How to Eat the Florida Stone Crab


Photo: Kelly Dean

How to Eat the Florida Stone Crab

By Kelly Dean

In Florida, Stone Crabs are harvested for generally one claw alone, and then released, so it is highly likely your meal is still swimming around with another big claw to live on – and defend itself against predators. I feel better about this, compare to other methods. I don’t know about the outcome, but I like the logic. That said, here are a few tips.

Those who eat crabs know what is meant by the “big bite.” It’s the carefully cracked portion that fits perfectly in your mouth and leaves the cocktail sauce for silly folks.

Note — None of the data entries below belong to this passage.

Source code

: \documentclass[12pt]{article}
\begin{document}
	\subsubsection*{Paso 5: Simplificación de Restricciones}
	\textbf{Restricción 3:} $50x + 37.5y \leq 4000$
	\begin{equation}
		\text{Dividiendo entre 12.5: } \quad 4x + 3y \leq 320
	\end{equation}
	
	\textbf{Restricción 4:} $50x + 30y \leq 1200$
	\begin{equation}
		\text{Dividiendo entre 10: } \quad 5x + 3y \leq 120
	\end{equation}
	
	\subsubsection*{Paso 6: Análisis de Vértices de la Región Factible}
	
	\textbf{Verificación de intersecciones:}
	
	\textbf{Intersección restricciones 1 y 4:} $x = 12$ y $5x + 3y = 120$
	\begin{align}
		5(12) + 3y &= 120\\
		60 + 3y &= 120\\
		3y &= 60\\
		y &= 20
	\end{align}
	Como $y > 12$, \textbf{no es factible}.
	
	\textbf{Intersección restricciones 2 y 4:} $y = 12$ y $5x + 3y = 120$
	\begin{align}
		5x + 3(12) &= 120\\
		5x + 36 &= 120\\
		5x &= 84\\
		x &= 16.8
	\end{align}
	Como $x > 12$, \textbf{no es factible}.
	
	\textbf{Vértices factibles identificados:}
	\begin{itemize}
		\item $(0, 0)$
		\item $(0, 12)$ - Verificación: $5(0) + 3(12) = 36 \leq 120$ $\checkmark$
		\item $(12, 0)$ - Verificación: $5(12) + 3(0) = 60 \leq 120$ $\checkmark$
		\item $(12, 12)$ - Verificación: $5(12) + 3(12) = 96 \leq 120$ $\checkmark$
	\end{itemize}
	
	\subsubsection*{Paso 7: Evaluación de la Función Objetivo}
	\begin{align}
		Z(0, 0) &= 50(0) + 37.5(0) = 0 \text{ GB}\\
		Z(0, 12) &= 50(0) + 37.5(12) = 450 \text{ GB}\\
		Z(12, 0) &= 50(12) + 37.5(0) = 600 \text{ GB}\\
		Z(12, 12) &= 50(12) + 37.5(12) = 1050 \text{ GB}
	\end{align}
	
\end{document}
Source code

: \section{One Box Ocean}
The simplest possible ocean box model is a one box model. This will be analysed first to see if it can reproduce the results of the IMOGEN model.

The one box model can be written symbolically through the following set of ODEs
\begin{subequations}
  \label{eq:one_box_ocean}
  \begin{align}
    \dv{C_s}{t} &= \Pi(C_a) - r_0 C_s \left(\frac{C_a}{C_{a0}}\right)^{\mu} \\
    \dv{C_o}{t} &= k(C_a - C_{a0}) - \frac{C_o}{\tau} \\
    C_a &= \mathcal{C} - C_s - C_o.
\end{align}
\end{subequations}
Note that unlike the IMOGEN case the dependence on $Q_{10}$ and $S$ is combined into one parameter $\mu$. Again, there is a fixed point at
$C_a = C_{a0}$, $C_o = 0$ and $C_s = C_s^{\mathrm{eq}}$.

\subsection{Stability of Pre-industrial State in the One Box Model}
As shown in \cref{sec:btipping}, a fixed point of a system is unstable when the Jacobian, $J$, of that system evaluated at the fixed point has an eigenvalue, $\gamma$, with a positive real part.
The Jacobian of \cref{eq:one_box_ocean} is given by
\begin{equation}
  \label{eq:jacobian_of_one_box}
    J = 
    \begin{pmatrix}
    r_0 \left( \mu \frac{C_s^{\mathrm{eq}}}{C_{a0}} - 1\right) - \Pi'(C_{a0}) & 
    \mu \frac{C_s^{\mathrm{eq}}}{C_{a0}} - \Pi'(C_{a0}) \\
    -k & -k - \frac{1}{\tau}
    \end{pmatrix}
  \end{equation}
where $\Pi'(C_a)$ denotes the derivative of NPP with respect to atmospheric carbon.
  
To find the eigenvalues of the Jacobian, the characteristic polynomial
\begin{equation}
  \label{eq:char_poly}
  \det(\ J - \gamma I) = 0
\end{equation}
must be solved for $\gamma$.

Really, eating a stone crab is kind of an adventure. If you’re used to eating conventional crabs, yeah, stone crabs can be a bit tricky by comparison. Stone crabs have shells that are nuclear hard. These critters eat lobsters, so yeah, they are bad-ass. As stone crabs don’t have unusually large brains. The creator has blessed them with unusually large “chelae,” or claws (I promise I won’t use that word in the rest of the article because it makes my head hurt. I’ll just use claws.).

This is my theory about the “size-thing” in general: Small things are blessed with large things that matter. Large things are blessed with football talent. Stone crab claws are a delicacy to the local people of Florida and are revered for their unique flavor. I love them from October 15 to May 15, at which time they are available at about 15 bucks per pound.

Stone crab shells are quite hard. Although, most establishments serve them steamed, semi-cracked and on ice, you must work to create the “savory bite,” the bite that’s big enough to say, “I am smart enough to crack this claw methodically and get the biggest bite of coolness I’ve ever had so I can savor it.” Crab freaks know what I’m talking about. It can be done and it’s worth the effort.

I know that’s a tall order, but once the flavor of a truly big bite is squashed between your mouth’s roof, teeth and tongue, you’ll know what I mean. That bite is the essence of enjoying stone crab in Florida. So here’s the secret.

stone-crab-custom-2The main claw is the opportunity to get the very large-single-bite-taste-of-wonderment. Most restaurants serve stone crab cold and partially cracked, but not all. In some establishments, you’ll do all your own cracking. Nevertheless, the main claw is the main thing.

Starting from the “palm-part” itself, chip off the shell from the first elbow toward the pincer, cracking and chipping away as needed. Once you have all of this shell off, you’ll have the main portion of meat. After that, focus on the smaller, hinged pincer. One must separate the smaller pincer from the bigger, fixed larger pincer. The small one comes off with some careful sideways wiggle work but it leaves its meat contents with the main meat “bite,” if taken off carefully. At this point, you should have a naked, meaty palm portion, except for the unhinged big claw. There is a flat, thin disk of cartilage running through the middle of the “big bite,” if this is removed intact, in one effort, along with the top, big claw, you have a one-piece bite that is huge — to dip in your butter, horsey sauce or cocktail sauce, if desired.

So carefully grasp the big claw, meaty portion and slide it off the internal cartilage disk with a bit of wiggling. It works. Sorry, the top pincer seldom relinquishes its internal meat intact, but the cocktail fork can get to it.

Nevertheless, you have a meatball-sized chunk of upper-Atlantic seafood goodness you just can’t experience anywhere else. Oh, and don’t forget to try the Florida blue crab too.